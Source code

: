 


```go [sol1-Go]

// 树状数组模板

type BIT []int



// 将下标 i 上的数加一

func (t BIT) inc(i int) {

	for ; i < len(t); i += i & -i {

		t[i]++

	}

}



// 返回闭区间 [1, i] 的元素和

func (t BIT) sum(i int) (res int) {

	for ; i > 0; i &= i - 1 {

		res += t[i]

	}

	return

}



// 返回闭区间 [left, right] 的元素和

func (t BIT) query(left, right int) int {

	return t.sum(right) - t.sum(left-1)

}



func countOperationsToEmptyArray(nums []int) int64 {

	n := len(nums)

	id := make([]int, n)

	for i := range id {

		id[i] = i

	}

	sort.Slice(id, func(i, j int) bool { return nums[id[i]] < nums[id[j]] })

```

..............................

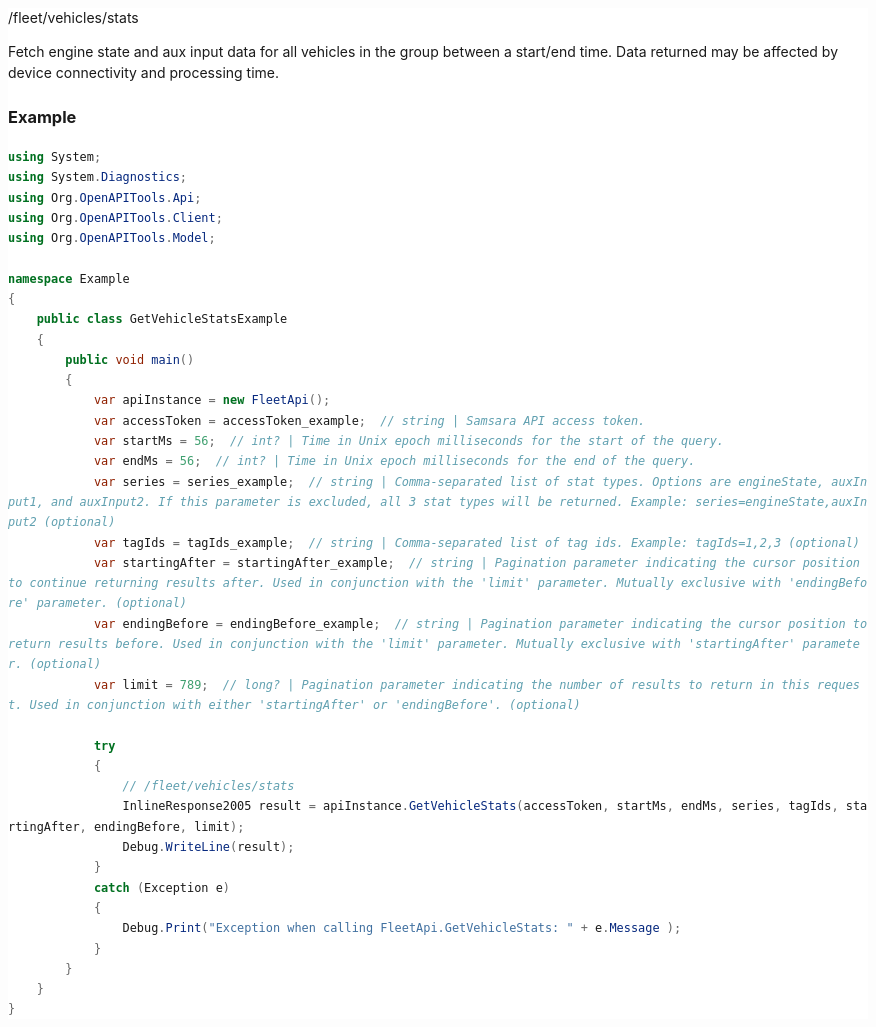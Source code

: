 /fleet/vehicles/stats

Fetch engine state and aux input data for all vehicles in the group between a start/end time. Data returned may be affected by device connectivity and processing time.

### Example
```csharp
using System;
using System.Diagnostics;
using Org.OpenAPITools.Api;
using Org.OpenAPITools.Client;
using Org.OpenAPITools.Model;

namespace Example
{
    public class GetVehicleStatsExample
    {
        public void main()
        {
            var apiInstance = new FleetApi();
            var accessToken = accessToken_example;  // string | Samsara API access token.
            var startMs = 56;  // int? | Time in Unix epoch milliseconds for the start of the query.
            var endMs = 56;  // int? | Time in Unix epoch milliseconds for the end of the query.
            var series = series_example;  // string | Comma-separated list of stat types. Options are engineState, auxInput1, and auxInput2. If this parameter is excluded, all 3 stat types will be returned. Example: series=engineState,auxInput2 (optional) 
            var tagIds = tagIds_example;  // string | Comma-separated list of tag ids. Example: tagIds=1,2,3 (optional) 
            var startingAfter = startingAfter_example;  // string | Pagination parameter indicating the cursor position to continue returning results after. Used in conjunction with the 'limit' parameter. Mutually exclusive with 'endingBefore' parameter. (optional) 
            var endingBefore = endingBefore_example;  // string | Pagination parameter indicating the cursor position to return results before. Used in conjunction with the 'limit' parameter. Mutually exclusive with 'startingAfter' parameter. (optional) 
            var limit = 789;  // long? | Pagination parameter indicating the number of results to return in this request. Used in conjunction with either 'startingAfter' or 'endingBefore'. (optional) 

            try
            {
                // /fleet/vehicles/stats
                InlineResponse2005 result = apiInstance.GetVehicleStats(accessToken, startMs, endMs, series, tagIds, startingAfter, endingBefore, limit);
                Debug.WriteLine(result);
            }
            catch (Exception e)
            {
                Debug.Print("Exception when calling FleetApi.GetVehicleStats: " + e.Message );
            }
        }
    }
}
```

..............................

WHAT IS EXPECTED: Among the lines above, find those with the string "optional" and copy them.

EXERCISE OUTPUT:
            var series = series_example;  // string | Comma-separated list of stat types. Options are engineState, auxInput1, and auxInput2. If this parameter is excluded, all 3 stat types will be returned. Example: series=engineState,auxInput2 (optional) 
            var tagIds = tagIds_example;  // string | Comma-separated list of tag ids. Example: tagIds=1,2,3 (optional) 
            var startingAfter = startingAfter_example;  // string | Pagination parameter indicating the cursor position to continue returning results after. Used in conjunction with the 'limit' parameter. Mutually exclusive with 'endingBefore' parameter. (optional) 
            var endingBefore = endingBefore_example;  // string | Pagination parameter indicating the cursor position to return results before. Used in conjunction with the 'limit' parameter. Mutually exclusive with 'startingAfter' parameter. (optional) 
            var limit = 789;  // long? | Pagination parameter indicating the number of results to return in this request. Used in conjunction with either 'startingAfter' or 'endingBefore'. (optional) 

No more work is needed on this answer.